Considering this model, the difference between pathway frequencies can be understood as a change in the equilibrium between the border and interior states. Because the number of neighbors a given protein has depends upon the local packing and size of its side chain as well as those in its vicinity, using a numerical solution to empirically observe the pathway frequency is required for each system of interest. To understand the general trends, a lattice protein model with systematic modulation of residues of regular size could be developed. However, to understand the trends from this study, let us assume that the densities of the packed portion of the proteins are equal and that the average number of neighbors does not change between proteins. PDZ, being a globular protein, has the smallest surface to volume ratio and therefore the least residues on the border. In this case, the model will be in the interior state most of the time, most residues will have ample neighbors such that the randomly chosen residues will frequently appear in the list of neighbors, and the next step is often possible. However, in the case of more geometrically complex proteins, the geometry dictates that the surface to volume ratio is larger; more states have fewer neighbors. Thus the path is more prone to termination. This is exemplified in p53 and to a greater extent in MutS, which both require multidomain signaling to transmit the signal. In the Markov model, this is represented by a higher probability to transition to the border state, which in turn is more likely than the interior state to transition to the termination state.
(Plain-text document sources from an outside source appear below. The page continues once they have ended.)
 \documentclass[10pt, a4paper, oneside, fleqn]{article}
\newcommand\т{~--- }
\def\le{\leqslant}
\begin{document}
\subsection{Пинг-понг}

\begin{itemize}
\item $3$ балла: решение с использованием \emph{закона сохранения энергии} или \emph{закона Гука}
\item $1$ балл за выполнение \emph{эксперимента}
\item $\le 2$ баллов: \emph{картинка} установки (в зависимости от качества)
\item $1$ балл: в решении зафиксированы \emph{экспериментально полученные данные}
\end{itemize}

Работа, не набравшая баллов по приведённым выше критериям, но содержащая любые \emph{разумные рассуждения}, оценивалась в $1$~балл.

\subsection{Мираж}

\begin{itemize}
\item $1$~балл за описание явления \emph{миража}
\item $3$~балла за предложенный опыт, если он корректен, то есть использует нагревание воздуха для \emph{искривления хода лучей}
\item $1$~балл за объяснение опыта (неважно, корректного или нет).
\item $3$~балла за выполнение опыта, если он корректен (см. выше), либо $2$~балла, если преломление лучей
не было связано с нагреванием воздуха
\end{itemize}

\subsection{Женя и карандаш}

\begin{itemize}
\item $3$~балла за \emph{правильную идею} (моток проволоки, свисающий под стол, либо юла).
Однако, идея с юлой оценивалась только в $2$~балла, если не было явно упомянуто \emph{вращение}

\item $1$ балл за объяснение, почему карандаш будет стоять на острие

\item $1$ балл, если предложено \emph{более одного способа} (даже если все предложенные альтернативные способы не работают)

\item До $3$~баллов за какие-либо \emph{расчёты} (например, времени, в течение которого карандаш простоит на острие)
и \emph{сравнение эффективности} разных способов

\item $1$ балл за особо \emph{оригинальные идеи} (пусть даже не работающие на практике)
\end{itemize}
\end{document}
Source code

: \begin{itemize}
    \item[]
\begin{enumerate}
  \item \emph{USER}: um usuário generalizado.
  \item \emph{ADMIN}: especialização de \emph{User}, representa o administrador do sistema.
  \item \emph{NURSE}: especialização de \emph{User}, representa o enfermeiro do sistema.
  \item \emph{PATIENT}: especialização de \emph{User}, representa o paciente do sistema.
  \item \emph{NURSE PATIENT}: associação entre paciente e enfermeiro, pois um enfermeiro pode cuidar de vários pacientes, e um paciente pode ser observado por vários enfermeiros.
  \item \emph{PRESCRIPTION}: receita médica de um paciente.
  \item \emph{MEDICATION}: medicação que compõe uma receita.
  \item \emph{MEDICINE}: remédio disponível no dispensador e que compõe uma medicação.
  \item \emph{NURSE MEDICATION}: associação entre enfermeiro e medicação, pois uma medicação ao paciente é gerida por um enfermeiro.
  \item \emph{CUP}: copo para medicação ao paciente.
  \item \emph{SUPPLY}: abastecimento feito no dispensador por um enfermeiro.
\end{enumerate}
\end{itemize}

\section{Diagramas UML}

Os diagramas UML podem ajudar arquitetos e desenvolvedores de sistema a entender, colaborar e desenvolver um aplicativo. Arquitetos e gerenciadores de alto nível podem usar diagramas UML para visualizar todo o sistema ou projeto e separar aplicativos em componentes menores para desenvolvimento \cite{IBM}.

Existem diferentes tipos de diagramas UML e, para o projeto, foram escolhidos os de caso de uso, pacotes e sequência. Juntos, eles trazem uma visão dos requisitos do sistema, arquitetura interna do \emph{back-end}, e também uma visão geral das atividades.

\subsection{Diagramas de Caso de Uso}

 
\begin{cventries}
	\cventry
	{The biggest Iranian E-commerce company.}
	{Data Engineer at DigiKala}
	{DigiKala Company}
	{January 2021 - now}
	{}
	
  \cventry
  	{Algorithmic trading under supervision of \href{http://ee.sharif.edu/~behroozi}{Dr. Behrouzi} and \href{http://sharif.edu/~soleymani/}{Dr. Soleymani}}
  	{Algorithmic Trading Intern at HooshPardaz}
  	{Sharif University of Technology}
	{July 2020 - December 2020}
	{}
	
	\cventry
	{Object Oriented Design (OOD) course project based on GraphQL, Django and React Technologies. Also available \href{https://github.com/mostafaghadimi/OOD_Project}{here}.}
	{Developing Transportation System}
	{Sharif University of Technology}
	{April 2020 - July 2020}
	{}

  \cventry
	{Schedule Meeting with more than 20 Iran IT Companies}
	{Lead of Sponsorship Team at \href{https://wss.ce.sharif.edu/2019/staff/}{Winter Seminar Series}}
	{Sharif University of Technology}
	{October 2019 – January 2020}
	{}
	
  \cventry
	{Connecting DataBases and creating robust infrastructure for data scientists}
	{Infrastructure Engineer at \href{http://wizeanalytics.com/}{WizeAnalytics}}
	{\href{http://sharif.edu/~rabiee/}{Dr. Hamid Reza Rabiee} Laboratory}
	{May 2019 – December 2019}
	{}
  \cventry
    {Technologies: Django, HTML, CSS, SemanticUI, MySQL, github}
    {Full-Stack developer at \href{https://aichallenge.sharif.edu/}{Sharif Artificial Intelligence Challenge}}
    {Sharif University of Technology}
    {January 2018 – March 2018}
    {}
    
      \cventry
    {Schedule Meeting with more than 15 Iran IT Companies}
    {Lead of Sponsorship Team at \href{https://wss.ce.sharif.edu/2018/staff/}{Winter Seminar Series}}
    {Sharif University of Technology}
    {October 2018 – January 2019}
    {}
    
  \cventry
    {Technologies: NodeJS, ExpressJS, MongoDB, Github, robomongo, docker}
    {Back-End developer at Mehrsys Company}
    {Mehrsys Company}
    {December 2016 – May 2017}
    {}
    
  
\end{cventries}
This idea is also borne out in the study of varying cutoff distances. When the cutoff approaches a bond length, pathways can not be formed. As the cutoff becomes larger, the larger the sphere encompassing neighbors becomes, and the more likely a residue from the random 20% selection will be a viable next step. For the smaller PDZ and p53 proteins, pathways were readily found when the cutoff was around 10Å. However, for the much larger protein MutS, a cutoff of around 18Å was required to observe the same effect.

The unexpectedly high prevalence of contiguous networks in light of the possible existence of energetic pathways which do not have the contiguity constraints opens the possibility that more energetic pathways than have been recognized up to this point may exist or coexist with contiguous pathways. The duplication of the signaling in proteins could be an evolutionary mechanism by which the essential functionality of signaling is preserved in a robust form resistant to point mutations.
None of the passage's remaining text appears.